2016 NFL Prop Bet Expert Pick

2016 NFL Prop Bet Expert Pick

Written by on August 1, 2016

The 2016 NFL exhibition season starts this Sunday already as the Green Bay Packers and Indianapolis Colts square off in the Hall of Fame Game in Canton, Ohio. The regular season starts 38 days from Monday. Here’s a NFL prop betting recommendation for the year.

Analyzing the 2016 NFL Prop Bet Expert Pick



NFL Coach of the Year

Arizona’s Bruce Arians and Minnesota’s Mike Zimmer are the +700 favorites on this prop. Arians’ Cardinals are defending NFC West champions and lost to Carolina in the NFC title game. The team returns most of the key parts of last year’s team and has made additions to a couple of weak spots that could make for a deeper team. That would explain why Arians believes that anything short of a Super Bowl win will be an unacceptable end for the 2016 season.

“When you have the type of season we had, you expect to do better,” Arians said. “So, we got to do better. We got to get back to where we were first and then do better.”

Though Arians said there’s competition at every spot on his team, the Cardinals’ 63-year- old coach is most interested in his crop of young defensive backs. He said the Cards have four safeties and four cornerbacks who are vying for three starting jobs.

The Vikings won the NFC North title last year, upsetting Green Bay at home in Week 17 to claim the title. The Packers had won the division the previous four years. However, the Vikings lost in the wild-card round at home to Seattle as kicker Blair Walsh missed an easy 27 yard-field goal in the final seconds. The Vikings rewarded Zimmer with a contract extension last week. Zimmer holds an 18-14 record in his two seasons as a head coach, the second-most wins by a Viking head coach his first two season trailing only Dennis Green who had 20 wins.

Zimmer, who went 7-9 in his first season without the services of suspended running back Adrian Peterson, has elevated a defense that allowed the most points in the league before he arrived. Last year, the Vikings allowed the fifth-fewest points, and they’re expected to be formidable again in 2016. Zimmer, 60, wasn’t entering the last year of his contract in 2016 and said there was “nothing pushing this deal.”
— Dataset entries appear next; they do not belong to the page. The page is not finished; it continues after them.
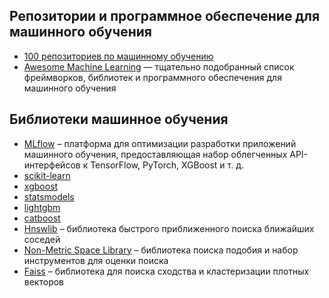 ## Репозитории и программное обеспечение для машинного обучения
- [100 репозиториев по машинному обучению](http://meta-guide.com/software-meta-guide/100-best-github-machine-learning)
- [Awesome Machine Learning](https://github.com/josephmisiti/awesome-machine-learning) — тщательно подобранный список фреймворков, библиотек и программного обеспечения для машинного обучения

## Библиотеки машинное обучения
- [MLflow](https://github.com/mlflow/mlflow) – платформа для оптимизации разработки приложений машинного обучения, предоставляющая набор облегченных API-интерфейсов к TensorFlow, PyTorch, XGBoost и т. д.
- [scikit-learn](https://scikit-learn.org/stable/)
- [xgboost](https://xgboost.readthedocs.io/en/latest/)
- [statsmodels](https://www.statsmodels.org/stable/index.html)
- [lightgbm](https://lightgbm.readthedocs.io/en/latest/)
- [catboost](https://catboost.ai/)
- [Hnswlib](https://github.com/nmslib/hnswlib) – библиотека быстрого приближенного поиска ближайших соседей
- [Non-Metric Space Library](https://github.com/nmslib/nmslib) – библиотека поиска подобия и набор инструментов для оценки поиска
- [Faiss](https://github.com/facebookresearch/faiss) – библиотека для поиска сходства и кластеризации плотных векторов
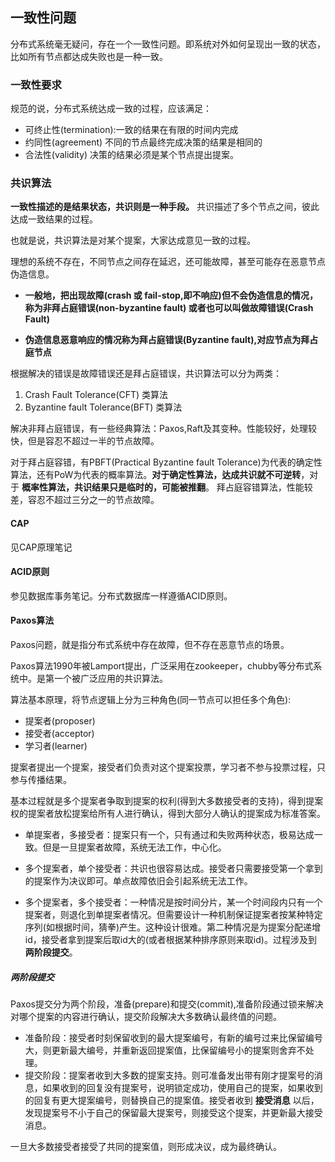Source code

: ## 一致性问题
分布式系统毫无疑问，存在一个一致性问题。即系统对外如何呈现出一致的状态，比如所有节点都达成失败也是一种一致。

### 一致性要求
规范的说，分布式系统达成一致的过程，应该满足：

 - 可终止性(termination):一致的结果在有限的时间内完成
 - 约同性(agreement) 不同的节点最终完成决策的结果是相同的
 - 合法性(validity) 决策的结果必须是某个节点提出提案。

### 共识算法
**一致性描述的是结果状态，共识则是一种手段。** 共识描述了多个节点之间，彼此达成一致结果的过程。

也就是说，共识算法是对某个提案，大家达成意见一致的过程。

理想的系统不存在，不同节点之间存在延迟，还可能故障，甚至可能存在恶意节点伪造信息。

 - **一般地，把出现故障(crash 或 fail-stop,即不响应)但不会伪造信息的情况，称为非拜占庭错误(non-byzantine fault) 或者也可以叫做故障错误(Crash Fault)**

 - **伪造信息恶意响应的情况称为拜占庭错误(Byzantine fault),对应节点为拜占庭节点**

根据解决的错误是故障错误还是拜占庭错误，共识算法可以分为两类：

1. Crash Fault Tolerance(CFT) 类算法
2. Byzantine fault Tolerance(BFT) 类算法

解决非拜占庭错误，有一些经典算法：Paxos,Raft及其变种。性能较好，处理较快，但是容忍不超过一半的节点故障。

对于拜占庭容错，有PBFT(Practical Byzantine fault Tolerance)为代表的确定性算法，还有PoW为代表的概率算法。**对于确定性算法，达成共识就不可逆转**，对于 **概率性算法，共识结果只是临时的，可能被推翻**。 拜占庭容错算法，性能较差，容忍不超过三分之一的节点故障。

#### CAP
见CAP原理笔记

#### ACID原则
参见数据库事务笔记。分布式数据库一样遵循ACID原则。

#### Paxos算法
Paxos问题，就是指分布式系统中存在故障，但不存在恶意节点的场景。

Paxos算法1990年被Lamport提出，广泛采用在zookeeper，chubby等分布式系统中。是第一个被广泛应用的共识算法。

算法基本原理，将节点逻辑上分为三种角色(同一节点可以担任多个角色):
 - 提案者(proposer)
 - 接受者(acceptor)
 - 学习者(learner)

 提案者提出一个提案，接受者们负责对这个提案投票，学习者不参与投票过程，只参与传播结果。

基本过程就是多个提案者争取到提案的权利(得到大多数接受者的支持)，得到提案权的提案者放松提案给所有人进行确认，得到大部分人确认的提案成为标准答案。

 - 单提案者，多接受者：提案只有一个，只有通过和失败两种状态，极易达成一致。但是一旦提案者故障，系统无法工作，中心化。

 - 多个提案者，单个接受者：共识也很容易达成。接受者只需要接受第一个拿到的提案作为决议即可。单点故障依旧会引起系统无法工作。

 - 多个提案者，多个接受者：一种情况是按时间分片，某一个时间段内只有一个提案者，则退化到单提案者情况。但需要设计一种机制保证提案者按某种特定序列(如根据时间，猜拳)产生。这种设计很难。第二种情况是为提案分配递增id，接受者拿到提案后取id大的(或者根据某种排序原则来取id)。过程涉及到 **两阶段提交**。

##### 两阶段提交
Paxos提交分为两个阶段，准备(prepare)和提交(commit),准备阶段通过锁来解决对哪个提案的内容进行确认，提交阶段解决大多数确认最终值的问题。

 - 准备阶段：接受者时刻保留收到的最大提案编号，有新的编号过来比保留编号大，则更新最大编号，并重新返回提案值，比保留编号小的提案则舍弃不处理。
 - 提交阶段：提案者收到大多数的提案支持。则可准备发出带有刚才提案号的消息，如果收到的回复没有提案号，说明锁定成功，使用自己的提案，如果收到的回复有更大提案编号，则替换自己的提案值。接受者收到 **接受消息** 以后，发现提案号不小于自己的保留最大提案号，则接受这个提案，并更新最大接受消息。

 一旦大多数接受者接受了共同的提案值，则形成决议，成为最终确认。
No coach has ever won this in back-to- back years and Carolina’s Ron River is the defending winner. Most analysts wrote the Panthers off as a legitimate Super Bowl contender when No. 1 receiver Kelvin Benjamin went down with a torn ACL last August. Instead, Rivera’s outfit became just the fourth team inNFL history to win 14 consecutive games to start the season.

The Panthers captured their third consecutive NFC South title, claimed the top seed in the NFC, won the second NFC Championship in franchise history and appeared in Super Bowl 50, and Rivera was named NFL Coach of the Year for the second time in three years. Carolina finished the season with a franchise-best 17-2 record, including postseason victories over Seattle in the NFC Divisional Playoff and Arizona in the NFC Championship, and became just the seventh team in the Super Bowl era to post a 15-1 or better record in the regular season. The Panthers are one of four teams to reach the divisional round of the playoffs each of the last three seasons.

My Expert Pick

Obviously only a coach on a good team is going to win this award. And my choice is Jacksonville's Gus Bradley at +1800. The Jaguars are poised to have one of their best seasons in years with a ton of good young talent. They better or Bradley will be fired. Bradley is 12-36 in three years as the Jags' coach, which includes a disappointing five wins in 2015.